We went up for our first meal and had to try to decide if it was breakfast or lunch since it was 1000 hours. We decided to eat lightly and then grab a small lunch. After all, it is the time in the dining areas that we get to meet new people. As we walked in past some of the tables I was scanning to see if any of our new friends were in residence and Rosalee was behind me when she touched my arm. She had noticed Jean, our British friend from Vancouver at a table next to the walking area. A gentleman was at the table and Mary was making another run through the Buffet. We filled our plates... lightly of course... and re-joined them. The gentleman was a widower from Berkeley, CA, and his name was Charles Clark. It was a table for six so we joined them for a lovely conversation. Charles excused himself after not too long. He said that he had to go and get ready for lunch. LOL. We learned much more information about our friends Jean and Mary, as well as their countries. Mary shared how her husband had taken ill in Florida when they were on holiday (as she puts it) and he was in the hospital for ten days. Her daughter and family were travelling with them so she stayed with Mary and her family went back home to their work. The hospital accepted her travel insurance but required a $1,000 deposit, and after diagnosing him they wanted to do a heart bypass. She said that she would have to 'ring' her insurance company about that expense and they told her to hold off on that and they sent a doctor over from Britain to escort them home. The English doctors determined that he did not need the bypass (they felt that the American doctors were more inclined to do the bypass due to the expenses involved), and Mary said that she nursed him through seven more years of life. To be fair to both sides, one has to admit that some medical decisions that we see made in the US do seem to favor the income generated to the medical services, but one also cannot help but wonder how different his life would have been had he undergone the bypass surgery, whether his seven years would have been shorter, the same, or longer, and if his quality of life would have been better or worse. The continual question of our health systems. Our friend Lissie in England tells us that when she travels to the US she has to pay several times her regular insurance premium to be covered while in the US.

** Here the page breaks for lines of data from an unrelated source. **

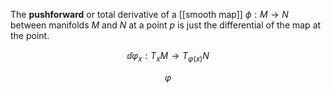 The **pushforward** or total derivative of a [[smooth map]] $\phi: M \to N$ between manifolds $M$ and $N$ at a point $p$ is just the differential of the map at the point.

$$
\dd{\varphi_x}: T_x M \to T_{\varphi(x)}N
$$

$$
\varphi
$$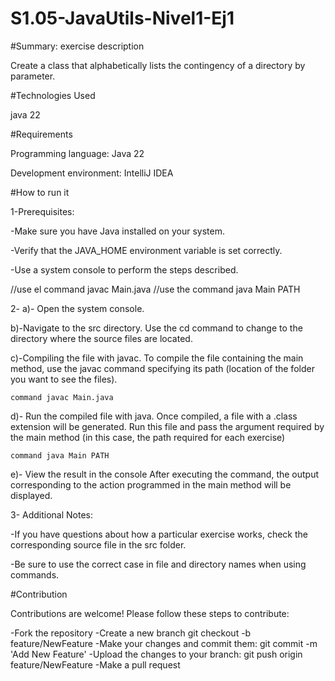 # S1.05-JavaUtils-Nivel1-Ej1

#Summary: exercise description

Create a class that alphabetically lists the contingency of a directory by parameter.

#Technologies Used

java 22

#Requirements

Programming language: Java 22

Development environment: IntelliJ IDEA

#How to run it

1-Prerequisites:

-Make sure you have Java installed on your system.

-Verify that the JAVA_HOME environment variable is set correctly.

-Use a system console to perform the steps described.

//use el command javac Main.java
//use the command java Main PATH

2- a)- Open the system console. 

   b)-Navigate to the src directory. Use the cd command to change to the directory where the source files are located.

   c)-Compiling the file with javac. To compile the file containing the main method, use the javac command specifying its path (location of the folder you want to see the files).
   
    command javac Main.java

   d)- Run the compiled file with java.
   Once compiled, a file with a .class extension will be generated. Run this file and pass the argument required by the main method (in this case, the path required for each exercise)

    command java Main PATH

   e)- View the result in the console
   After executing the command, the output corresponding to the action programmed in the main method will be displayed.

3- Additional Notes:

-If you have questions about how a particular exercise works, check the corresponding source file in the src folder.

-Be sure to use the correct case in file and directory names when using commands.


#Contribution

Contributions are welcome! Please follow these steps to contribute:

-Fork the repository
-Create a new branch git checkout
-b feature/NewFeature
-Make your changes and commit them: git commit
-m 'Add New Feature'
-Upload the changes to your branch: git push origin feature/NewFeature
-Make a pull request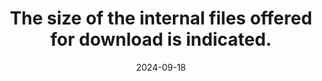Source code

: ---
N: '143'
Rubrique: Liens
title: The size of the internal files offered for download is indicated.
abstract: 
categories: ["Links"]
agrege: O4143-E048
opquast: '4 143'
indiceebook: '48'
description: "Rule n° 048"
before: "047"
weight: "048"
after: "049"
actif: '1'
layout: rules
date: 2024-09-18
tags: ["", ""]
objectif: ["", ""]
Meo: [""]
Controle: [""
]
Source: ["Opquast"]
Referentiel: [""]
Steps: ["", ""]
---
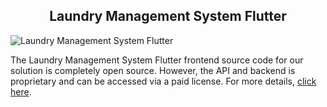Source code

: <h2 style="text-align:center"> Laundry Management System Flutter </h2>

![Laundry Management System Flutter](https://admin.ninjascode.com/) 

The Laundry Management System Flutter frontend source code for our solution is completely open source. However, the API and backend is proprietary and can be accessed via a paid license. For more details, <a href="https://enatega.com/?utm_source=github&utm_medium=repo&utm_campaign=martha-laundry-management-system-flutter" target="_blank">click here</a>.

The two ladies have dinner each evening with a German couple from Roseville, CA that have some difficulties with English, and enjoy practicing their English skills with the ladies. And Mary enjoys speaking to them in German, one of her other languages. When we met them in the lift the other day, they were actually on their way down to the infirmary to check out the male from that couple's congestion and breathing. I had to ask how they were treated and what they did for him. Considering that my experience a few cruises back was a very nice English doctor telling me that "...you Yanks love those anti-biotics but I would tell a Brit to go back to their cabin and eat an apple" I asked what they did to take care of the German gentleman. Mary said that they gave him an anti-biotic shot in the arm. Oh yeah... I forgot... they live in the US now. LOL.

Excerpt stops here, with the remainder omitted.